### TASK REQUIREMENTS:
Your copy should repeat each record exactly and contain none of the pictures.

[Collected data]
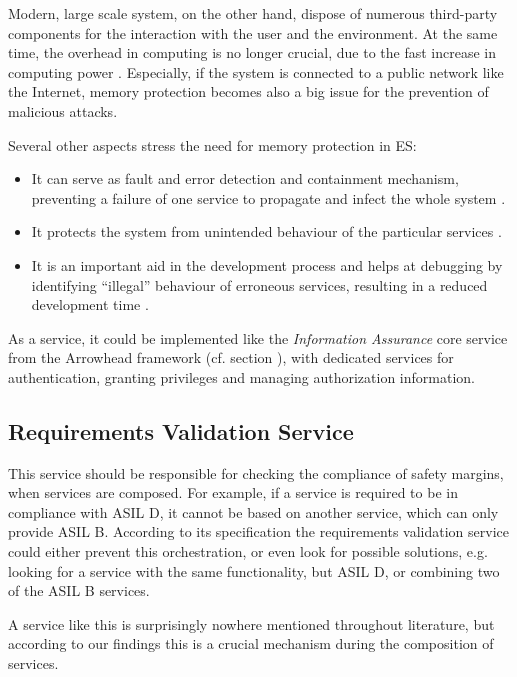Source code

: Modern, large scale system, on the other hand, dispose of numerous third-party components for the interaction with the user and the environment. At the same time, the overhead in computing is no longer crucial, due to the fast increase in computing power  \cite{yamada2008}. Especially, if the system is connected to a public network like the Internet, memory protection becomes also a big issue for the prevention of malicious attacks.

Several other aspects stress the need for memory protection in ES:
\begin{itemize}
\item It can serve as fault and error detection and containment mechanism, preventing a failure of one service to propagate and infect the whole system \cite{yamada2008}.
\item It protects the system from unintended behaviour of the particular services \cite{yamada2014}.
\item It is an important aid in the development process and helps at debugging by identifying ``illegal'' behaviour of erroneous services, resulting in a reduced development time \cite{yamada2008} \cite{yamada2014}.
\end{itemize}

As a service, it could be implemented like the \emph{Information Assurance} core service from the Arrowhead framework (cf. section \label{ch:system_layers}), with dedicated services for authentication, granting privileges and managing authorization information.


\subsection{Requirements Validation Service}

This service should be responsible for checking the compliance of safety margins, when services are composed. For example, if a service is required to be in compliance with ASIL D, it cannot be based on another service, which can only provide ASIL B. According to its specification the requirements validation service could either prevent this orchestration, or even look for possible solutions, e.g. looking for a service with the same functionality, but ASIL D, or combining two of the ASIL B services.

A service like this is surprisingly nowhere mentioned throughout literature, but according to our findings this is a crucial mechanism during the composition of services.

### RESULT FOR THIS TASK:
Source code

: Modern, large scale system, on the other hand, dispose of numerous third-party components for the interaction with the user and the environment. At the same time, the overhead in computing is no longer crucial, due to the fast increase in computing power  \cite{yamada2008}. Especially, if the system is connected to a public network like the Internet, memory protection becomes also a big issue for the prevention of malicious attacks.

Several other aspects stress the need for memory protection in ES:
\begin{itemize}
\item It can serve as fault and error detection and containment mechanism, preventing a failure of one service to propagate and infect the whole system \cite{yamada2008}.
\item It protects the system from unintended behaviour of the particular services \cite{yamada2014}.
\item It is an important aid in the development process and helps at debugging by identifying ``illegal'' behaviour of erroneous services, resulting in a reduced development time \cite{yamada2008} \cite{yamada2014}.
\end{itemize}

As a service, it could be implemented like the \emph{Information Assurance} core service from the Arrowhead framework (cf. section \label{ch:system_layers}), with dedicated services for authentication, granting privileges and managing authorization information.


\subsection{Requirements Validation Service}

This service should be responsible for checking the compliance of safety margins, when services are composed. For example, if a service is required to be in compliance with ASIL D, it cannot be based on another service, which can only provide ASIL B. According to its specification the requirements validation service could either prevent this orchestration, or even look for possible solutions, e.g. looking for a service with the same functionality, but ASIL D, or combining two of the ASIL B services.

A service like this is surprisingly nowhere mentioned throughout literature, but according to our findings this is a crucial mechanism during the composition of services.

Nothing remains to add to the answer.